Accounting for the $17 million decline in operating income was a $40 million drop in realized gains on certain commodity hedging activities, the company said.

"Excluding these prior year gains, operating income increased as lower overhead and marketing costs, favorable volume/mix and higher price levels more than offset higher input costs," Kraft said.

Both higher prices and improved volume/mix accounted for the 1.3% gain in revenues. Cookie sales were up 5% in the second quarter from last year, with strong performances by the company’s top five brands — Oreo, Chips Ahoy!, Ritz, Wheat Thins and Triscuit. Holding sales back were declines for nuts and bars.

Other grain-based foods brands at Kraft performed well in the second quarter. DiGiorno pizza grew 20% or more, and new products, such as DiGiorno crispy flatbread pizza and DiGiorno and California Pizza Kitchen flatbread melts sandwiches helped fuel growth in U.S. Convenient Meals.

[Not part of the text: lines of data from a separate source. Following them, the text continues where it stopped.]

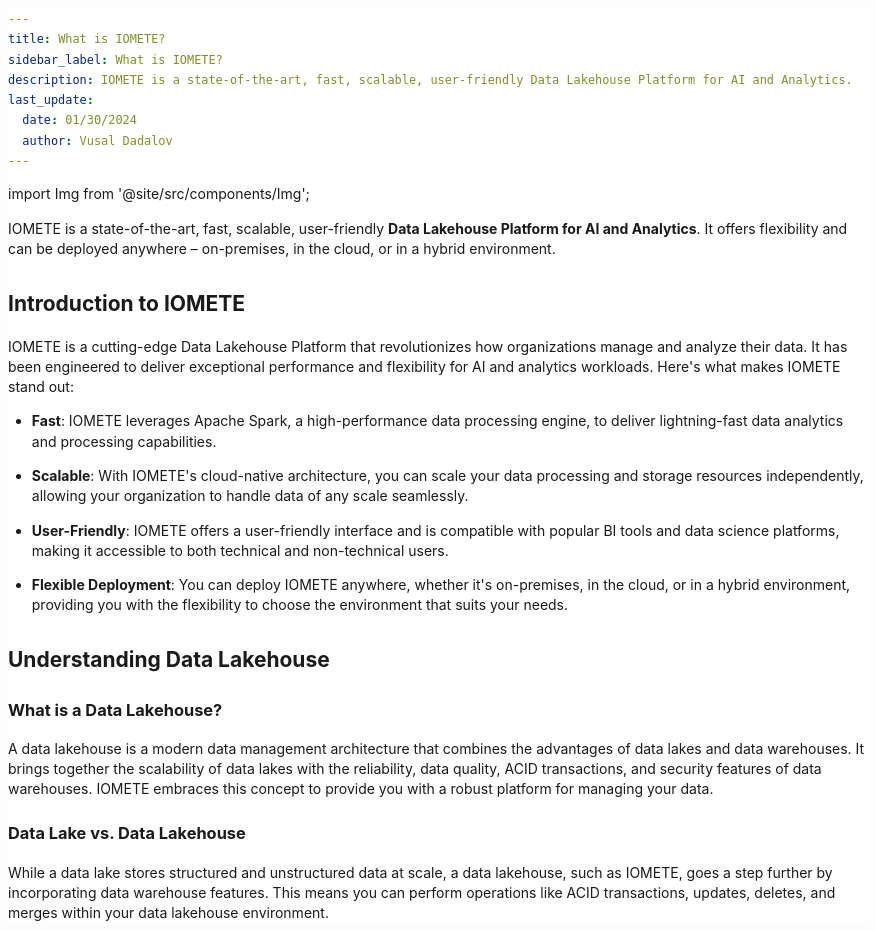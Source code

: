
 ```yaml
---
title: What is IOMETE?
sidebar_label: What is IOMETE?
description: IOMETE is a state-of-the-art, fast, scalable, user-friendly Data Lakehouse Platform for AI and Analytics.
last_update:
  date: 01/30/2024
  author: Vusal Dadalov
---
```


import Img from '@site/src/components/Img';

IOMETE is a state-of-the-art, fast, scalable, user-friendly **Data Lakehouse Platform for AI and Analytics**.
It offers flexibility and can be deployed anywhere – on-premises, in the cloud, or in a hybrid environment.

## Introduction to IOMETE

IOMETE is a cutting-edge Data Lakehouse Platform that revolutionizes how organizations manage and analyze their data. It has been engineered to deliver exceptional performance and flexibility for AI and analytics workloads. Here's what makes IOMETE stand out:

- **Fast**: IOMETE leverages Apache Spark, a high-performance data processing engine, to deliver lightning-fast data analytics and processing capabilities.

- **Scalable**: With IOMETE's cloud-native architecture, you can scale your data processing and storage resources independently, allowing your organization to handle data of any scale seamlessly.

- **User-Friendly**: IOMETE offers a user-friendly interface and is compatible with popular BI tools and data science platforms, making it accessible to both technical and non-technical users.

- **Flexible Deployment**: You can deploy IOMETE anywhere, whether it's on-premises, in the cloud, or in a hybrid environment, providing you with the flexibility to choose the environment that suits your needs.

## Understanding Data Lakehouse

### What is a Data Lakehouse?

A data lakehouse is a modern data management architecture that combines the advantages of data lakes and data warehouses.
It brings together the scalability of data lakes with the reliability, data quality, ACID transactions, and security features of data warehouses.
IOMETE embraces this concept to provide you with a robust platform for managing your data.

### Data Lake vs. Data Lakehouse

While a data lake stores structured and unstructured data at scale, a data lakehouse, such as IOMETE, goes a step further by incorporating data warehouse features.
This means you can perform operations like ACID transactions, updates, deletes, and merges within your data lakehouse environment.
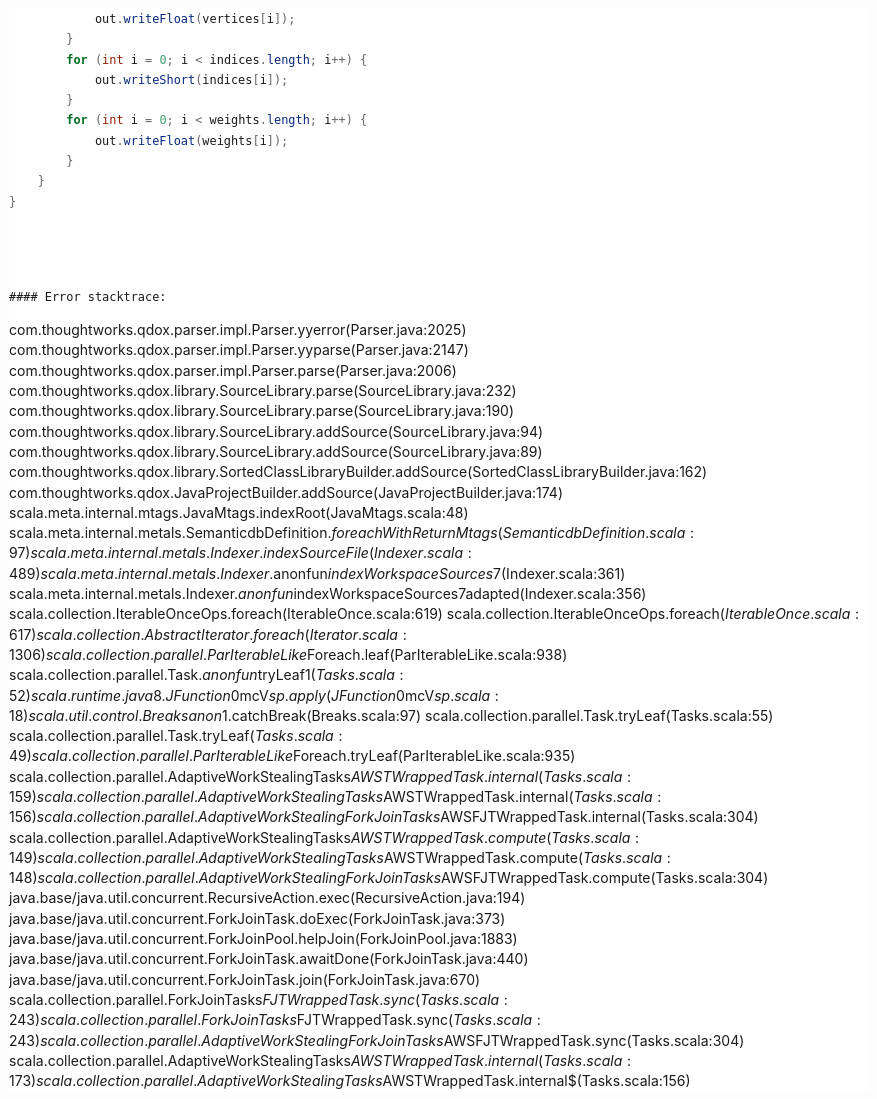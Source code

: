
 ```java
			out.writeFloat(vertices[i]);
		}
		for (int i = 0; i < indices.length; i++) {
			out.writeShort(indices[i]);
		}
		for (int i = 0; i < weights.length; i++) {
			out.writeFloat(weights[i]);
		}
	}
}
```

```



#### Error stacktrace:

```
com.thoughtworks.qdox.parser.impl.Parser.yyerror(Parser.java:2025)
	com.thoughtworks.qdox.parser.impl.Parser.yyparse(Parser.java:2147)
	com.thoughtworks.qdox.parser.impl.Parser.parse(Parser.java:2006)
	com.thoughtworks.qdox.library.SourceLibrary.parse(SourceLibrary.java:232)
	com.thoughtworks.qdox.library.SourceLibrary.parse(SourceLibrary.java:190)
	com.thoughtworks.qdox.library.SourceLibrary.addSource(SourceLibrary.java:94)
	com.thoughtworks.qdox.library.SourceLibrary.addSource(SourceLibrary.java:89)
	com.thoughtworks.qdox.library.SortedClassLibraryBuilder.addSource(SortedClassLibraryBuilder.java:162)
	com.thoughtworks.qdox.JavaProjectBuilder.addSource(JavaProjectBuilder.java:174)
	scala.meta.internal.mtags.JavaMtags.indexRoot(JavaMtags.scala:48)
	scala.meta.internal.metals.SemanticdbDefinition$.foreachWithReturnMtags(SemanticdbDefinition.scala:97)
	scala.meta.internal.metals.Indexer.indexSourceFile(Indexer.scala:489)
	scala.meta.internal.metals.Indexer.$anonfun$indexWorkspaceSources$7(Indexer.scala:361)
	scala.meta.internal.metals.Indexer.$anonfun$indexWorkspaceSources$7$adapted(Indexer.scala:356)
	scala.collection.IterableOnceOps.foreach(IterableOnce.scala:619)
	scala.collection.IterableOnceOps.foreach$(IterableOnce.scala:617)
	scala.collection.AbstractIterator.foreach(Iterator.scala:1306)
	scala.collection.parallel.ParIterableLike$Foreach.leaf(ParIterableLike.scala:938)
	scala.collection.parallel.Task.$anonfun$tryLeaf$1(Tasks.scala:52)
	scala.runtime.java8.JFunction0$mcV$sp.apply(JFunction0$mcV$sp.scala:18)
	scala.util.control.Breaks$$anon$1.catchBreak(Breaks.scala:97)
	scala.collection.parallel.Task.tryLeaf(Tasks.scala:55)
	scala.collection.parallel.Task.tryLeaf$(Tasks.scala:49)
	scala.collection.parallel.ParIterableLike$Foreach.tryLeaf(ParIterableLike.scala:935)
	scala.collection.parallel.AdaptiveWorkStealingTasks$AWSTWrappedTask.internal(Tasks.scala:159)
	scala.collection.parallel.AdaptiveWorkStealingTasks$AWSTWrappedTask.internal$(Tasks.scala:156)
	scala.collection.parallel.AdaptiveWorkStealingForkJoinTasks$AWSFJTWrappedTask.internal(Tasks.scala:304)
	scala.collection.parallel.AdaptiveWorkStealingTasks$AWSTWrappedTask.compute(Tasks.scala:149)
	scala.collection.parallel.AdaptiveWorkStealingTasks$AWSTWrappedTask.compute$(Tasks.scala:148)
	scala.collection.parallel.AdaptiveWorkStealingForkJoinTasks$AWSFJTWrappedTask.compute(Tasks.scala:304)
	java.base/java.util.concurrent.RecursiveAction.exec(RecursiveAction.java:194)
	java.base/java.util.concurrent.ForkJoinTask.doExec(ForkJoinTask.java:373)
	java.base/java.util.concurrent.ForkJoinPool.helpJoin(ForkJoinPool.java:1883)
	java.base/java.util.concurrent.ForkJoinTask.awaitDone(ForkJoinTask.java:440)
	java.base/java.util.concurrent.ForkJoinTask.join(ForkJoinTask.java:670)
	scala.collection.parallel.ForkJoinTasks$FJTWrappedTask.sync(Tasks.scala:243)
	scala.collection.parallel.ForkJoinTasks$FJTWrappedTask.sync$(Tasks.scala:243)
	scala.collection.parallel.AdaptiveWorkStealingForkJoinTasks$AWSFJTWrappedTask.sync(Tasks.scala:304)
	scala.collection.parallel.AdaptiveWorkStealingTasks$AWSTWrappedTask.internal(Tasks.scala:173)
	scala.collection.parallel.AdaptiveWorkStealingTasks$AWSTWrappedTask.internal$(Tasks.scala:156)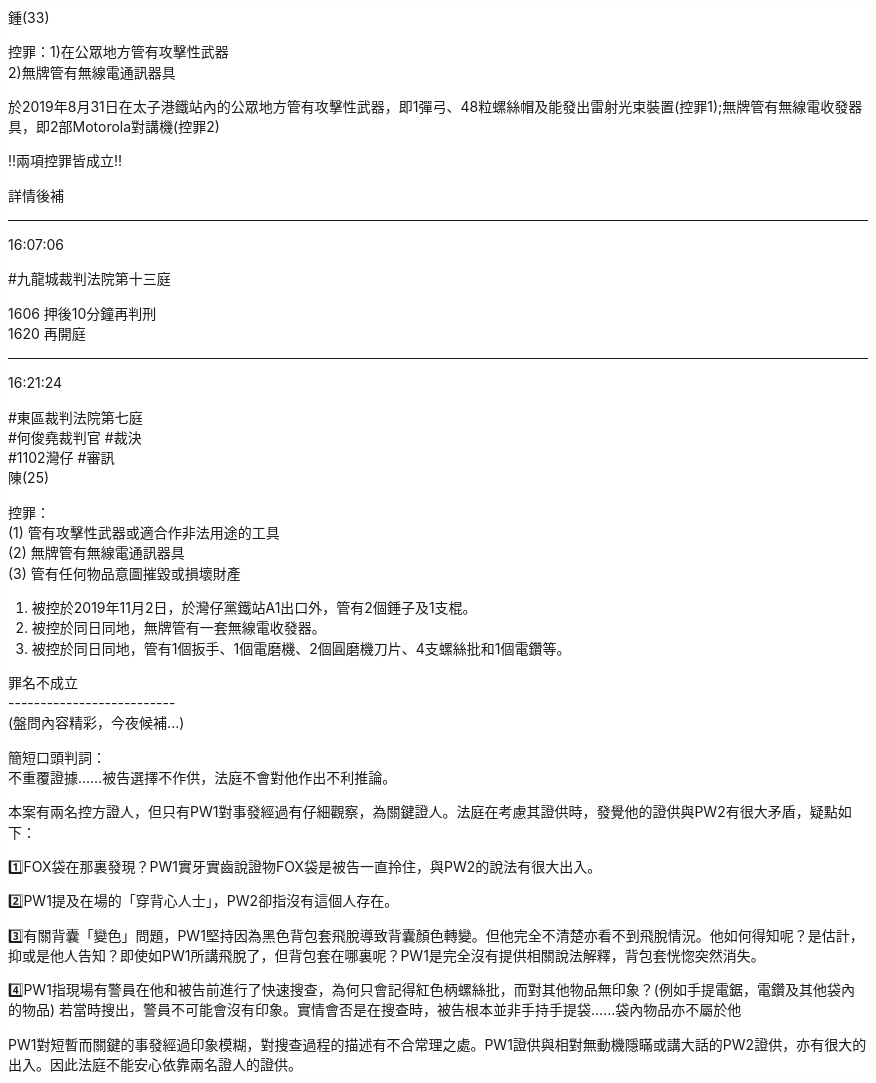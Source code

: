 鍾(33)  
  
控罪：1)在公眾地方管有攻擊性武器  
2)無牌管有無線電通訊器具  
  
於2019年8月31日在太子港鐵站內的公眾地方管有攻擊性武器，即1彈弓、48粒螺絲帽及能發出雷射光束裝置(控罪1);無牌管有無線電收發器具，即2部Motorola對講機(控罪2)  
  
‼️兩項控罪皆成立‼️  
  
詳情後補

---
      
16:07:06



\#九龍城裁判法院第十三庭  
  
1606 押後10分鐘再判刑  
1620 再開庭

---
      
16:21:24



\#東區裁判法院第七庭  
\#何俊堯裁判官 \#裁決  
\#1102灣仔 \#審訊  
陳(25)  
  
控罪：  
(1) 管有攻擊性武器或適合作非法用途的工具  
(2) 無牌管有無線電通訊器具  
(3) 管有任何物品意圖摧毀或損壞財產  
  
1) 被控於2019年11月2日，於灣仔黨鐵站A1出口外，管有2個錘子及1支棍。  
2) 被控於同日同地，無牌管有一套無線電收發器。  
3) 被控於同日同地，管有1個扳手、1個電磨機、2個圓磨機刀片、4支螺絲批和1個電鑽等。  
  
罪名不成立  
\--------------------------  
(盤問內容精彩，今夜候補...)  
  
簡短口頭判詞：  
不重覆證據……被告選擇不作供，法庭不會對他作出不利推論。  
  
本案有兩名控方證人，但只有PW1對事發經過有仔細觀察，為關鍵證人。法庭在考慮其證供時，發覺他的證供與PW2有很大矛盾，疑點如下：  
  
1️⃣FOX袋在那裏發現？PW1實牙實齒說證物FOX袋是被告一直拎住，與PW2的說法有很大出入。  
  
2️⃣PW1提及在場的「穿背心人士」，PW2卻指沒有這個人存在。  
  
3️⃣有關背囊「變色」問題，PW1堅持因為黑色背包套飛脫導致背囊顏色轉變。但他完全不清楚亦看不到飛脫情況。他如何得知呢？是估計，抑或是他人告知？即使如PW1所講飛脫了，但背包套在哪裏呢？PW1是完全沒有提供相關說法解釋，背包套恍惚突然消失。  
  
4️⃣PW1指現場有警員在他和被告前進行了快速搜查，為何只會記得紅色柄螺絲批，而對其他物品無印象？(例如手提電鋸，電鑽及其他袋內的物品) 若當時搜出，警員不可能會沒有印象。實情會否是在搜查時，被告根本並非手持手提袋……袋內物品亦不屬於他  
  
PW1對短暫而關鍵的事發經過印象模糊，對搜查過程的描述有不合常理之處。PW1證供與相對無動機隱瞞或講大話的PW2證供，亦有很大的出入。因此法庭不能安心依靠兩名證人的證供。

U.S. Grocery business was bolstered by double-digit volume growth in Kraft macaroni and cheese.

Net income of Kraft Foods Inc. in the second quarter ended June 30 was $829 million, equal to 56c per share on the common stock, up 27% from $747 million, or 44c per share, in the second quarter of 2008. Net sales were $10,162 million, down 6%.

For the six months ended June 30, Kraft net income was $1,491 million, or $1.01 per share, up 11% from $1,348 million, or 80c per share. Sales were $19,558 million, down 6%.

Revising the outlook for 2009 earnings per share, the company issued guidance of at least $1.93, up from $1.88.

"The investments we’ve made over the past three years are driving solid business momentum in a challenging economic environment," said Irene Rosenfeld, chairman and chief executive officer. "We’re on track to deliver strong top- and bottom-line results, restore our profit margins to industry averages and consistently deliver against our long-term earnings growth target of 7% to 9%."